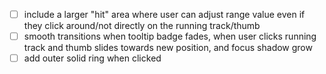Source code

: - [ ] include a larger "hit" area where user can adjust range value even if they click around/not directly on the running track/thumb
- [ ] smooth transitions when tooltip badge fades, when user clicks running track and thumb slides towards new position, and focus shadow grow
- [ ] add outer solid ring when clicked
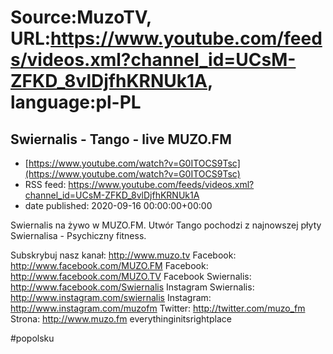 # Source:MuzoTV, URL:https://www.youtube.com/feeds/videos.xml?channel_id=UCsM-ZFKD_8vlDjfhKRNUk1A, language:pl-PL

## Swiernalis - Tango - live MUZO.FM
 - [https://www.youtube.com/watch?v=G0ITOCS9Tsc](https://www.youtube.com/watch?v=G0ITOCS9Tsc)
 - RSS feed: https://www.youtube.com/feeds/videos.xml?channel_id=UCsM-ZFKD_8vlDjfhKRNUk1A
 - date published: 2020-09-16 00:00:00+00:00

Swiernalis na żywo w MUZO.FM. Utwór Tango pochodzi z najnowszej płyty Swiernalisa - Psychiczny fitness. 

Subskrybuj nasz kanał: http://www.muzo.tv
Facebook: http://www.facebook.com/MUZO.FM
Facebook: http://www.facebook.com/MUZO.TV
Facebook Swiernalis: http://www.facebook.com/Swiernalis
Instagram Swiernalis: http://www.instagram.com/swiernalis
Instagram: http://www.instagram.com/muzofm
Twitter: http://twitter.com/muzo_fm
Strona: http://www.muzo.fm everythinginitsrightplace

#popolsku

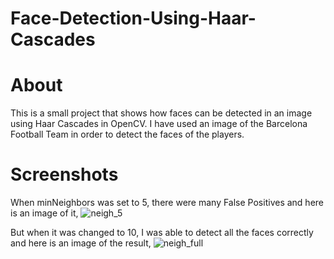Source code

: # Face-Detection-Using-Haar-Cascades

# About

This is a small project that shows how faces can be detected in an image using Haar Cascades in OpenCV. I have used an image of the Barcelona Football Team in order to detect the faces of the players.

# Screenshots

When minNeighbors was set to 5, there were many False Positives and here is an image of it, 
![neigh_5](https://user-images.githubusercontent.com/66258607/115353023-ab5c7000-a1d5-11eb-8b3d-67fe28d83871.PNG)

But when it was changed to 10, I was able to detect all the faces correctly and here is an image of the result,
![neigh_full](https://user-images.githubusercontent.com/66258607/115353226-e52d7680-a1d5-11eb-931b-0b3fcf7b400e.PNG)



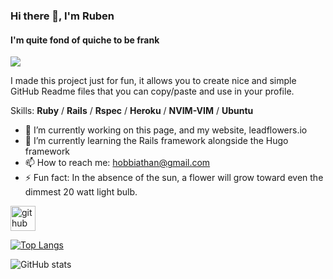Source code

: ### Hi there 👋, I'm Ruben
#### I'm quite fond of quiche to be frank


<img src="https://leadflowers.io/images/flowers.jpg"/>


I made this project just for fun, it allows you to create nice and simple GitHub Readme files that you can copy/paste and use in your profile.

Skills: **Ruby** / **Rails** / **Rspec** / **Heroku** / **NVIM-VIM** / **Ubuntu**

- 🔭 I’m currently working on this page, and my website, leadflowers.io 
- 🌱 I’m currently learning the Rails framework alongside the Hugo framework 
- 📫 How to reach me: hobbiathan@gmail.com 
- ⚡ Fun fact: In the absence of the sun, a flower will grow toward even the dimmest 20 watt light bulb. 


[<img src='https://cdn.jsdelivr.net/npm/simple-icons@3.0.1/icons/github.svg' alt='github' height='40'>](https://github.com/hobbiathan)  

[![Top Langs](https://github-readme-stats.vercel.app/api/top-langs/?username=hobbiathan)](https://github.com/anuraghazra/github-readme-stats)

![GitHub stats](https://github-readme-stats.vercel.app/api?username=hobbiathan&show_icons=true)  

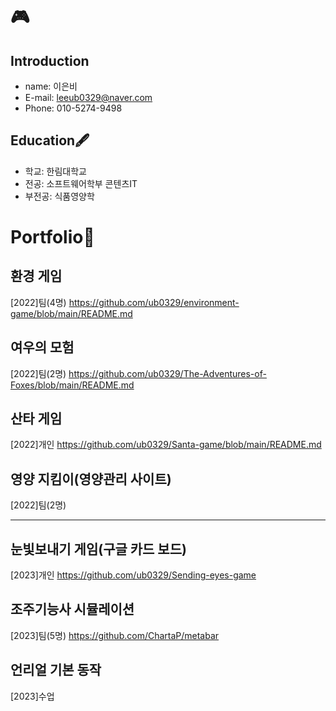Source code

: # 🎮

## Introduction
 - name: 이은비
 - E-mail: leeub0329@naver.com
 - Phone: 010-5274-9498

 
## Education🖋️
  - 학교: 한림대학교
  - 전공: 소프트웨어학부 콘텐츠IT
  - 부전공: 식품영양학

# Portfolio📔
## 환경 게임
[2022]팀(4명)
https://github.com/ub0329/environment-game/blob/main/README.md
## 여우의 모험
[2022]팀(2명)
https://github.com/ub0329/The-Adventures-of-Foxes/blob/main/README.md
## 산타 게임
[2022]개인
https://github.com/ub0329/Santa-game/blob/main/README.md
## 영양 지킴이(영양관리 사이트)
[2022]팀(2명)
***
## 눈빛보내기 게임(구글 카드 보드)
[2023]개인
https://github.com/ub0329/Sending-eyes-game
## 조주기능사 시뮬레이션
[2023]팀(5명)
https://github.com/ChartaP/metabar
## 언리얼 기본 동작
[2023]수업


 
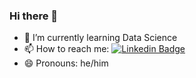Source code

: ### Hi there 👋

- 🌱 I’m currently learning Data Science
- 📫 How to reach me: [![Linkedin Badge](https://img.shields.io/badge/-kakbar-blue?style=flat&logo=Linkedin&logoColor=white)](https://www.linkedin.com/in/linkedtusharbabu/)
- 😄 Pronouns: he/him
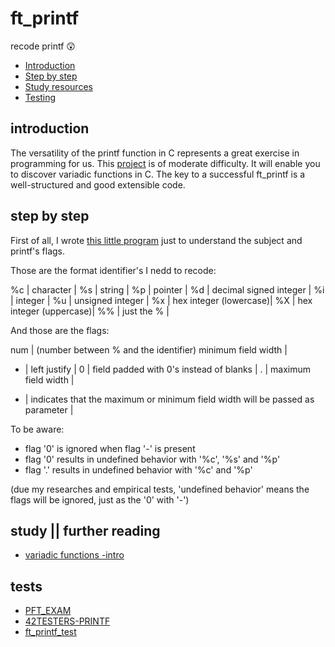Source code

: # ft_printf
 recode printf :astonished:

* [Introduction](#introduction)
* [Step by step](#step)
* [Study resources](#study)
* [Testing](#tests) 

## introduction  

The versatility of the printf function in C represents a great exercise in programming for us. This [project](https://github.com/paulahemsi/ft_printf/blob/main/en.subject.pdf) is of moderate difficulty. It will enable you to discover variadic functions in C.
The key to a successful ft_printf is a well-structured and good extensible code.

## step by step

First of all, I wrote [this little program](https://github.com/paulahemsi/ft_printf/blob/main/understanding_printf_flags.pdf) just to understand the subject and printf's flags.

Those are the format identifier's I nedd to recode:

%c | character				|
%s | string					|
%p | pointer				|
%d | decimal signed integer	|
%i | integer				|
%u | unsigned integer		|
%x | hex integer (lowercase)|
%X | hex integer (uppercase)|
%% | just the %				|

And those are the flags:

num	| (number between % and the identifier) minimum field width						|
- 	| left justify 																	|
0 	| field padded with 0's instead of blanks										|
. 	| maximum field width															|
* 	| indicates that the maximum or minimum field width will be passed as parameter	|

To be aware:

* flag '0' is ignored when flag '-' is present
* flag '0' results in undefined behavior with '%c', '%s' and '%p'
* flag '.' results in undefined behavior with '%c' and '%p'

(due my researches and empirical tests, 'undefined behavior' means the flags will be ignored, just as the '0' with '-')

## study || further reading

* [variadic functions -intro](https://www.youtube.com/watch?v=FgvrnYScdH8)


## tests
   
* [PFT_EXAM](https://github.com/cclaude42/PFT_2019)
* [42TESTERS-PRINTF](https://github.com/Mazoise/42TESTERS-PRINTF)
* [ft_printf_test](https://github.com/cacharle/ft_printf_test)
============================================================
_Problem to solve_
Every line from the one with "But when it" through the one with "[2023]팀(5명)" is to be reproduced exactly as written above, and the pictures are to be dropped.

_Result of the task_
But when it was changed to 10, I was able to detect all the faces correctly and here is an image of the result,
![neigh_full](https://user-images.githubusercontent.com/66258607/115353226-e52d7680-a1d5-11eb-931b-0b3fcf7b400e.PNG)



Source code

: ### Hi there 👋, I'm Ruben
#### I'm quite fond of quiche to be frank


<img src="https://leadflowers.io/images/flowers.jpg"/>


I made this project just for fun, it allows you to create nice and simple GitHub Readme files that you can copy/paste and use in your profile.

Skills: **Ruby** / **Rails** / **Rspec** / **Heroku** / **NVIM-VIM** / **Ubuntu**

- 🔭 I’m currently working on this page, and my website, leadflowers.io 
- 🌱 I’m currently learning the Rails framework alongside the Hugo framework 
- 📫 How to reach me: hobbiathan@gmail.com 
- ⚡ Fun fact: In the absence of the sun, a flower will grow toward even the dimmest 20 watt light bulb. 


[<img src='https://cdn.jsdelivr.net/npm/simple-icons@3.0.1/icons/github.svg' alt='github' height='40'>](https://github.com/hobbiathan)  

[![Top Langs](https://github-readme-stats.vercel.app/api/top-langs/?username=hobbiathan)](https://github.com/anuraghazra/github-readme-stats)

![GitHub stats](https://github-readme-stats.vercel.app/api?username=hobbiathan&show_icons=true)  

Source code

: # 🎮

## Introduction
 - name: 이은비
 - E-mail: leeub0329@naver.com
 - Phone: 010-5274-9498

 
## Education🖋️
  - 학교: 한림대학교
  - 전공: 소프트웨어학부 콘텐츠IT
  - 부전공: 식품영양학

# Portfolio📔
## 환경 게임
[2022]팀(4명)
https://github.com/ub0329/environment-game/blob/main/README.md
## 여우의 모험
[2022]팀(2명)
https://github.com/ub0329/The-Adventures-of-Foxes/blob/main/README.md
## 산타 게임
[2022]개인
https://github.com/ub0329/Santa-game/blob/main/README.md
## 영양 지킴이(영양관리 사이트)
[2022]팀(2명)
***
## 눈빛보내기 게임(구글 카드 보드)
[2023]개인
https://github.com/ub0329/Sending-eyes-game
## 조주기능사 시뮬레이션
[2023]팀(5명)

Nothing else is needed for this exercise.